TRY IT: For the records below, output word for word the lines from the one with "cherche à guider" up to and including the one with "SCC & 10 & w32". No pictures.

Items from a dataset
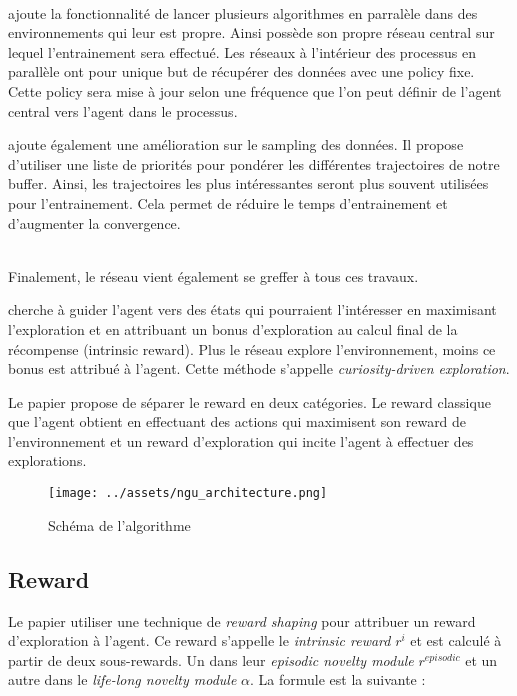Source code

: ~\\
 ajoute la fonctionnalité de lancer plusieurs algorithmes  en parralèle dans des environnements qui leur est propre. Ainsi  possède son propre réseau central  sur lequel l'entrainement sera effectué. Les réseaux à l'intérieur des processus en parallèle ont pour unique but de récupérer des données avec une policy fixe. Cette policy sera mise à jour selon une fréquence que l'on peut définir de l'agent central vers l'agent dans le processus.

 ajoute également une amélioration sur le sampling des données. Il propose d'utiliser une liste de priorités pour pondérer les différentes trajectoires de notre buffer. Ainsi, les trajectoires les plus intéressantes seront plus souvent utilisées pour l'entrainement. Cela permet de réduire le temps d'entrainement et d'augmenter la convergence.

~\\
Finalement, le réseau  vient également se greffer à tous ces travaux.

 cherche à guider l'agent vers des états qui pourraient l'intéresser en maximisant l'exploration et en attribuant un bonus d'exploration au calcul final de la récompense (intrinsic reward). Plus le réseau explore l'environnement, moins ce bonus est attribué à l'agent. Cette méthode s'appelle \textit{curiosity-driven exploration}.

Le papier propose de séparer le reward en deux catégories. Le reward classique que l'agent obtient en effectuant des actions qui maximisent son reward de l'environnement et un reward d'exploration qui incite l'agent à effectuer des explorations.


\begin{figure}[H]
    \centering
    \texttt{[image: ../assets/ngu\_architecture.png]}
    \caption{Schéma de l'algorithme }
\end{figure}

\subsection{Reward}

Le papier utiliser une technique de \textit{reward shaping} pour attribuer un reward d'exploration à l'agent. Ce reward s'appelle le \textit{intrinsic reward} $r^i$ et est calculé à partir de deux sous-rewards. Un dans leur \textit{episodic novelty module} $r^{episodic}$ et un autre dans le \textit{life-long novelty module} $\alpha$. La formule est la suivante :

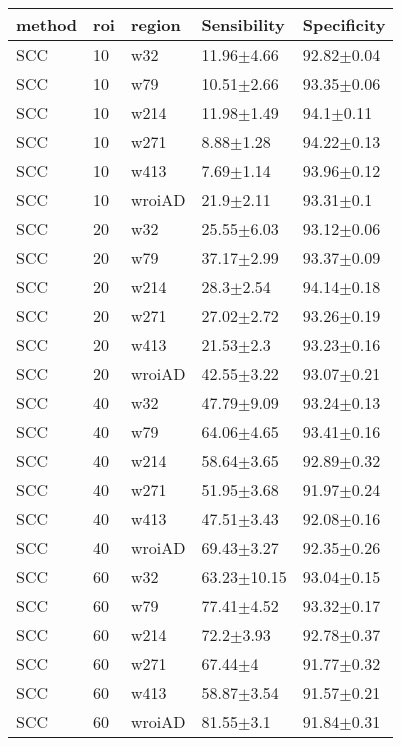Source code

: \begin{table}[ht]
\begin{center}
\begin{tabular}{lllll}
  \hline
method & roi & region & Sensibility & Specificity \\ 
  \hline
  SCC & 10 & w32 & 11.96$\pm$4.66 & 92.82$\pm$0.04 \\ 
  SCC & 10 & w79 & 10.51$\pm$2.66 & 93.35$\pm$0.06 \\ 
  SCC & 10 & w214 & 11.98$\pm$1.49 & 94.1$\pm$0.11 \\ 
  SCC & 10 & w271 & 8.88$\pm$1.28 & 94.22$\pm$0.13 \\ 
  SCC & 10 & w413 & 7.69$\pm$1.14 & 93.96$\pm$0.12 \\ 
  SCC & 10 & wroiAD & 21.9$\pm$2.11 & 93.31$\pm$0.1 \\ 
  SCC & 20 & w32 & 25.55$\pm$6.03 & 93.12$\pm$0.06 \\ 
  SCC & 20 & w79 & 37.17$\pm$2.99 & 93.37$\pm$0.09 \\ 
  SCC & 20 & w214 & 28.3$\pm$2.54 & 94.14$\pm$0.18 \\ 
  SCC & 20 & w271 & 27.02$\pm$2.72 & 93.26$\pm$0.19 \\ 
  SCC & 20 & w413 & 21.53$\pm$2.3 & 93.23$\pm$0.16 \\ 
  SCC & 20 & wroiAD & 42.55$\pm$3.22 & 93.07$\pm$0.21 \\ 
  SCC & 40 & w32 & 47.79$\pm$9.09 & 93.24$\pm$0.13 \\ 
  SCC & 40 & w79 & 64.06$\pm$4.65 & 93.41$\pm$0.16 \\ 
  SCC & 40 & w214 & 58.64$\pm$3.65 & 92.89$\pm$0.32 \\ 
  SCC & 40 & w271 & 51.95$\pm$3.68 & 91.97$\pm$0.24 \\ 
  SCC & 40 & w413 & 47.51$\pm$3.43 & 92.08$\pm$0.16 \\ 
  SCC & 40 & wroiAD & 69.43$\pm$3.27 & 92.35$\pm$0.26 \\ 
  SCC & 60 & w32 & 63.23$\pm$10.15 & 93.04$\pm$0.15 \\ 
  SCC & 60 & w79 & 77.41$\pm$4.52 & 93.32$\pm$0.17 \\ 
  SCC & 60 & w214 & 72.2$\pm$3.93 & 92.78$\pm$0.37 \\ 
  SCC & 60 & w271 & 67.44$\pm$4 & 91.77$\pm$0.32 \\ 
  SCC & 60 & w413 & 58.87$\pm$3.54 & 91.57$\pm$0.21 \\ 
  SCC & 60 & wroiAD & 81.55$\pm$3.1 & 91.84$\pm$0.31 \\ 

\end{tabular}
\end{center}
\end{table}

ANSWER AREA:
 cherche à guider l'agent vers des états qui pourraient l'intéresser en maximisant l'exploration et en attribuant un bonus d'exploration au calcul final de la récompense (intrinsic reward). Plus le réseau explore l'environnement, moins ce bonus est attribué à l'agent. Cette méthode s'appelle \textit{curiosity-driven exploration}.

Le papier propose de séparer le reward en deux catégories. Le reward classique que l'agent obtient en effectuant des actions qui maximisent son reward de l'environnement et un reward d'exploration qui incite l'agent à effectuer des explorations.


\begin{figure}[H]
    \centering
    \texttt{[image: ../assets/ngu\_architecture.png]}
    \caption{Schéma de l'algorithme }
\end{figure}

\subsection{Reward}

Le papier utiliser une technique de \textit{reward shaping} pour attribuer un reward d'exploration à l'agent. Ce reward s'appelle le \textit{intrinsic reward} $r^i$ et est calculé à partir de deux sous-rewards. Un dans leur \textit{episodic novelty module} $r^{episodic}$ et un autre dans le \textit{life-long novelty module} $\alpha$. La formule est la suivante :

Source code

: \begin{table}[ht]
\begin{center}
\begin{tabular}{lllll}
  \hline
method & roi & region & Sensibility & Specificity \\ 
  \hline
  SCC & 10 & w32 & 11.96$\pm$4.66 & 92.82$\pm$0.04 \\ 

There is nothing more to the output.